- [Problem description] Working from the records below, repeat exactly the lines starting at the line that contains "10. Filter Tasks" and ending at the line that contains "Response: JSON object containing a list of tasks filtered", inclusive.

- [Records]
________
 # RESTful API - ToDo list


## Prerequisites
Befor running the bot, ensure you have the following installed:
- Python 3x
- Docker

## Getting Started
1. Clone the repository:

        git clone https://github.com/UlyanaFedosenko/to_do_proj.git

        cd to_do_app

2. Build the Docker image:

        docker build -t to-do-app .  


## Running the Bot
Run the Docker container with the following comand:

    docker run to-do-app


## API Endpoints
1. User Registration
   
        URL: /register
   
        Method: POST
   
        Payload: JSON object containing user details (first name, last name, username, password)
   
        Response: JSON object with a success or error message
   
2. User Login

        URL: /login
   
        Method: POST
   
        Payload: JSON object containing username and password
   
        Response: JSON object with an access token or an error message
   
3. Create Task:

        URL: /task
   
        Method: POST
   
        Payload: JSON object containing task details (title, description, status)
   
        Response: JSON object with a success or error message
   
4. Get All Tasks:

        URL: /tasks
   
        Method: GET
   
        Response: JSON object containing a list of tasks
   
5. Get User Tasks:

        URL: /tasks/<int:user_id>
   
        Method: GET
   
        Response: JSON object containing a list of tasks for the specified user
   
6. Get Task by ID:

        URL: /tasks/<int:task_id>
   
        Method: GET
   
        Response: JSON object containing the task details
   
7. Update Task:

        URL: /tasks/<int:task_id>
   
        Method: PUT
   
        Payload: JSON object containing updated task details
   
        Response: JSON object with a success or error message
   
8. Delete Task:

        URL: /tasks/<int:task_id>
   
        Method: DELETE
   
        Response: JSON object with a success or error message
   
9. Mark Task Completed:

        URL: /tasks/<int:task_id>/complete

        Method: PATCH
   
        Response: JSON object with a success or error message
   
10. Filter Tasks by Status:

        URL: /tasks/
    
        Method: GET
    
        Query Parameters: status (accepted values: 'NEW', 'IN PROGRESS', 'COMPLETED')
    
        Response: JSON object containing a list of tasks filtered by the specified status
________
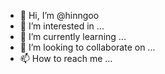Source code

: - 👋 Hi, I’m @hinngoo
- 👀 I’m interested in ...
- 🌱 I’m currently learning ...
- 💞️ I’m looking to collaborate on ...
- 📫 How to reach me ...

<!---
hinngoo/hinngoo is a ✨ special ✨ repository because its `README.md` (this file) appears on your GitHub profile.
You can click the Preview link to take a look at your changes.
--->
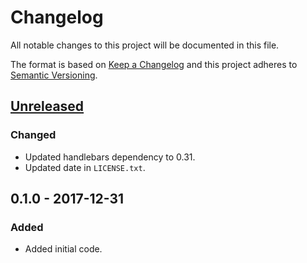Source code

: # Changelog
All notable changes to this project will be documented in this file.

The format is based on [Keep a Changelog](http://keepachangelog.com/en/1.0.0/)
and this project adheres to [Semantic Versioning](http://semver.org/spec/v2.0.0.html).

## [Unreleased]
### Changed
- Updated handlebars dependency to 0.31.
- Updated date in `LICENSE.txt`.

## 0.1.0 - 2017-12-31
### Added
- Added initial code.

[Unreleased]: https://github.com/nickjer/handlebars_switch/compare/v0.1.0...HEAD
________
- [Output for this task]
10. Filter Tasks by Status:

        URL: /tasks/
    
        Method: GET
    
        Query Parameters: status (accepted values: 'NEW', 'IN PROGRESS', 'COMPLETED')
    
        Response: JSON object containing a list of tasks filtered by the specified status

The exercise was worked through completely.